■ Work task
Return only what lies between the first line of the entries and the line containing "hex color strings", both lines included.

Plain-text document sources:

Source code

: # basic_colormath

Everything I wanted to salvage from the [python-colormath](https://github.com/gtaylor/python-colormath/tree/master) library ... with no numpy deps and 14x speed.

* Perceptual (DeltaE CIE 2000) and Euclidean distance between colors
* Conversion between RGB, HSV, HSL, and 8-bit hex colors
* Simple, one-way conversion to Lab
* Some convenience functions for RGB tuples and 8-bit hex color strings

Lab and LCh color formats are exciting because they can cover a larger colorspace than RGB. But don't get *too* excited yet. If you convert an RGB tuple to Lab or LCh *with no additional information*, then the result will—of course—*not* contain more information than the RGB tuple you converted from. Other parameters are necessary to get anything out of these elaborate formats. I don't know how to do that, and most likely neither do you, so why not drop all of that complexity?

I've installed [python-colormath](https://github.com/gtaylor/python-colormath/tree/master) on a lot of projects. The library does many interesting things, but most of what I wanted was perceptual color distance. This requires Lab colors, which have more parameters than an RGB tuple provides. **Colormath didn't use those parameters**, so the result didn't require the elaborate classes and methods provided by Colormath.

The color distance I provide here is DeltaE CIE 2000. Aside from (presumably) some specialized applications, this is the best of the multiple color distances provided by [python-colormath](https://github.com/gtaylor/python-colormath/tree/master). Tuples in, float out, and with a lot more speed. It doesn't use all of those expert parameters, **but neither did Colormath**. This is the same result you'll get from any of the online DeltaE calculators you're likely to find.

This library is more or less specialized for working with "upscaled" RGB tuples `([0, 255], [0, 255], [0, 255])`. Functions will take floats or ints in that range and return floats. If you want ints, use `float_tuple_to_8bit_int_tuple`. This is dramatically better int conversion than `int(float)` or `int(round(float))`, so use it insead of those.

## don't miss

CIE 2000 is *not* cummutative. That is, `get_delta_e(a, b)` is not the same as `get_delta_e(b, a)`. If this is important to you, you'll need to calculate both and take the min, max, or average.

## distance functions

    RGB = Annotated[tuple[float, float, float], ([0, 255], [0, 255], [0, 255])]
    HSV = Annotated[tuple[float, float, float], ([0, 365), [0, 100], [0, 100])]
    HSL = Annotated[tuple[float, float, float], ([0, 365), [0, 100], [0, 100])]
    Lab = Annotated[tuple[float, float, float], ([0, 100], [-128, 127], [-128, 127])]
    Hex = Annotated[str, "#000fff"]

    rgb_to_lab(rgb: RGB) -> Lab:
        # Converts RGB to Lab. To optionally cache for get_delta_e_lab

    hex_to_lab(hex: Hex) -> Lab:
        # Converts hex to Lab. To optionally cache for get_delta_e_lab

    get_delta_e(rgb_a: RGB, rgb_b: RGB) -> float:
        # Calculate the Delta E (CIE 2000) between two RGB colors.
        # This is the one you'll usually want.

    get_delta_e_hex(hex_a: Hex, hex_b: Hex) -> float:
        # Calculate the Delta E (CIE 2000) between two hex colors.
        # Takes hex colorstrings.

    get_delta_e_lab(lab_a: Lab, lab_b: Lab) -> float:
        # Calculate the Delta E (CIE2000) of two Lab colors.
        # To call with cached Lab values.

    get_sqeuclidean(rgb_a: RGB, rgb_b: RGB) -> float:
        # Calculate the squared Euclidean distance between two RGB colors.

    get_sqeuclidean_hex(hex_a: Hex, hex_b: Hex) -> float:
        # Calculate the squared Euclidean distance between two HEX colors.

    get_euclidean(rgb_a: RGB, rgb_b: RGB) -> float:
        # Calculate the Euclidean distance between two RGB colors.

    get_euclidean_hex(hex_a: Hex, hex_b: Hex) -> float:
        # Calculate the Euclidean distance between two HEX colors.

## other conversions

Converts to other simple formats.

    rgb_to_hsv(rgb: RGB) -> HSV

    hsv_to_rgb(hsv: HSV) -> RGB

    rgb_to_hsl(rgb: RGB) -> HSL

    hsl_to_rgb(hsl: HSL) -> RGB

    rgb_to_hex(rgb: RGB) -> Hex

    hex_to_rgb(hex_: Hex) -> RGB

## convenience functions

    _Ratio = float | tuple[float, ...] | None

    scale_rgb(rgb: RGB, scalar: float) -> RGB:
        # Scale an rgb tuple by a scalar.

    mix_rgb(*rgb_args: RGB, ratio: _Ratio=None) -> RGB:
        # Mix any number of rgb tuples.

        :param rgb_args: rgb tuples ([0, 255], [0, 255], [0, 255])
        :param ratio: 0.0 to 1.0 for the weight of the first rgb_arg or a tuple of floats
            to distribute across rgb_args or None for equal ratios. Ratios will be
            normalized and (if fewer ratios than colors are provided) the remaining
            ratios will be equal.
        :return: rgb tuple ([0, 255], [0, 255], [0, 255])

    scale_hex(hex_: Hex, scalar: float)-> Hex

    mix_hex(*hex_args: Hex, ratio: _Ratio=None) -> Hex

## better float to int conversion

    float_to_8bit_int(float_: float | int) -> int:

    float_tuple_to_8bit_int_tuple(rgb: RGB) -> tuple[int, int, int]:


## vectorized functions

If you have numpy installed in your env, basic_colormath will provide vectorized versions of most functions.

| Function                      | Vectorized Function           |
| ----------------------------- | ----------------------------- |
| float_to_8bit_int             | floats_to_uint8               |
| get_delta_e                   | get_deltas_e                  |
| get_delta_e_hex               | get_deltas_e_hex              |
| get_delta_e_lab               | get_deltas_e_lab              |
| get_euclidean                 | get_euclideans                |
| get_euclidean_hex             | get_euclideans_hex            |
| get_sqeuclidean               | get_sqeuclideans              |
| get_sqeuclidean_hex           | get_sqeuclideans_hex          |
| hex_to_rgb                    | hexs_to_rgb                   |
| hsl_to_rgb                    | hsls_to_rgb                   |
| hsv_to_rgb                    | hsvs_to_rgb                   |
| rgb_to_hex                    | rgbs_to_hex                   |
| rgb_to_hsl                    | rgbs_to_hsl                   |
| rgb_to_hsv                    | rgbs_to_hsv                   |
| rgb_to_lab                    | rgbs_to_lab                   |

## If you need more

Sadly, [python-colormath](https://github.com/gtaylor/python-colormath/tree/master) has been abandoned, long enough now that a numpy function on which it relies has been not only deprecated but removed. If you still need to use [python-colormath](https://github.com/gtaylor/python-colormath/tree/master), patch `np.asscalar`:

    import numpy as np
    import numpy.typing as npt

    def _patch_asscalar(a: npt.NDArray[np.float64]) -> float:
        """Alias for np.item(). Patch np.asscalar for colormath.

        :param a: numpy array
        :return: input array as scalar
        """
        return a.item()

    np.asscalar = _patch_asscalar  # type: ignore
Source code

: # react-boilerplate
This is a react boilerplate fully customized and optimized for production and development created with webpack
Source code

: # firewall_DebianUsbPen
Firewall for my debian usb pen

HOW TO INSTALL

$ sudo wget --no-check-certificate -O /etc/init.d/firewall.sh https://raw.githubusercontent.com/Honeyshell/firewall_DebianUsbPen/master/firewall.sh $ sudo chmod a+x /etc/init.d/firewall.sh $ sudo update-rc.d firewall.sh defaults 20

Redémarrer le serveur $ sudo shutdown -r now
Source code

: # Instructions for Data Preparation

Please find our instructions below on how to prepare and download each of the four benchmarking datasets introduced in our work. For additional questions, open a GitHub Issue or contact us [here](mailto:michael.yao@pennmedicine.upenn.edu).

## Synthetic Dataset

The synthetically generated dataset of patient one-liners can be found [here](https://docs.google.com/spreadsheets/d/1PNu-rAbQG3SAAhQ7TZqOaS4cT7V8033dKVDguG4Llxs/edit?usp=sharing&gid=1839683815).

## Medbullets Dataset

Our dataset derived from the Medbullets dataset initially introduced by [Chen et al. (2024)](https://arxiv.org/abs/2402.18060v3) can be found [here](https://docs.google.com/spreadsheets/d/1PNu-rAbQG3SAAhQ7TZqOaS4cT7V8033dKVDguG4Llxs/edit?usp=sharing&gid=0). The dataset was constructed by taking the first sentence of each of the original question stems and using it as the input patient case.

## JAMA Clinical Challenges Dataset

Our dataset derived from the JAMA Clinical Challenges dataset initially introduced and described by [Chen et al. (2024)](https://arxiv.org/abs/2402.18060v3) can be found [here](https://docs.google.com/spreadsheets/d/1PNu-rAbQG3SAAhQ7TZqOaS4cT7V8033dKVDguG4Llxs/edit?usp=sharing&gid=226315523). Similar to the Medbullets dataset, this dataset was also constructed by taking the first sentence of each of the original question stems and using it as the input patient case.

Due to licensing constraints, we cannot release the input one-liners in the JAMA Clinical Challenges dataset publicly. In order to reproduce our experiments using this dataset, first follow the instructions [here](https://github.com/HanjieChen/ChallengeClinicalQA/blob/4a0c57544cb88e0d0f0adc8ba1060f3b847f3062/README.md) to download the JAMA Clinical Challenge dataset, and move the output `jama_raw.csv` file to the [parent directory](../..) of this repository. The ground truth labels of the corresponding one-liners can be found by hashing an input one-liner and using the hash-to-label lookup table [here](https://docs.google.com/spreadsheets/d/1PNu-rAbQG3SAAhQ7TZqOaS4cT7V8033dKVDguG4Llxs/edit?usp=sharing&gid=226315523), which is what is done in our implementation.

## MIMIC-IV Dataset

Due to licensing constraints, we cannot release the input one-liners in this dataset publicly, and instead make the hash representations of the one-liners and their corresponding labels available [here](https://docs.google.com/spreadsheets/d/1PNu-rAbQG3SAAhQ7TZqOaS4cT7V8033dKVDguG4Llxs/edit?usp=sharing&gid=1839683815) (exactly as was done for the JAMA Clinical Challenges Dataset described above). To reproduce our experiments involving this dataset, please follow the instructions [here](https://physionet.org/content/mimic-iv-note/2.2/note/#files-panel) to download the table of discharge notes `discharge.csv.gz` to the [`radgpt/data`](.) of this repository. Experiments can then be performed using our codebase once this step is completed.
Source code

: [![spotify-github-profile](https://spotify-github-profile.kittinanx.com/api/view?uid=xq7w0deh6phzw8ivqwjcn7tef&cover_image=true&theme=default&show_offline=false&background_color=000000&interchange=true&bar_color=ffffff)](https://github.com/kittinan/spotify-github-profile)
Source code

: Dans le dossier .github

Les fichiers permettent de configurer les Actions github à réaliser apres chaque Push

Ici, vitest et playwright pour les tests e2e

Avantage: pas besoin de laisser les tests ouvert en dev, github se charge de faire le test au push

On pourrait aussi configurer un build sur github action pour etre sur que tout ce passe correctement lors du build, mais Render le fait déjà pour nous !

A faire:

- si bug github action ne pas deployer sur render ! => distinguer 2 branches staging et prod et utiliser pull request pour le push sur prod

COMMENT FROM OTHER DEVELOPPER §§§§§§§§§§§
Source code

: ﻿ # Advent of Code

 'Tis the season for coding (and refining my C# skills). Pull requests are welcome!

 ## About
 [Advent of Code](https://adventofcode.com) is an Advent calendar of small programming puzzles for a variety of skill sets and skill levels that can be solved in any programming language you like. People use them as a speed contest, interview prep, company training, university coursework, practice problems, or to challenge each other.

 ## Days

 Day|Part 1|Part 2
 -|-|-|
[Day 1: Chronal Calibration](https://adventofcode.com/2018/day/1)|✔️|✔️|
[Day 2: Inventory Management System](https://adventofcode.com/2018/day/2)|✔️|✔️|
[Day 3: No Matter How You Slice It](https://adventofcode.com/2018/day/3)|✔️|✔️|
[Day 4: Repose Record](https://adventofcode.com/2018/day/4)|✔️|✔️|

■ Solution
Source code

: # basic_colormath

Everything I wanted to salvage from the [python-colormath](https://github.com/gtaylor/python-colormath/tree/master) library ... with no numpy deps and 14x speed.

* Perceptual (DeltaE CIE 2000) and Euclidean distance between colors
* Conversion between RGB, HSV, HSL, and 8-bit hex colors
* Simple, one-way conversion to Lab
* Some convenience functions for RGB tuples and 8-bit hex color strings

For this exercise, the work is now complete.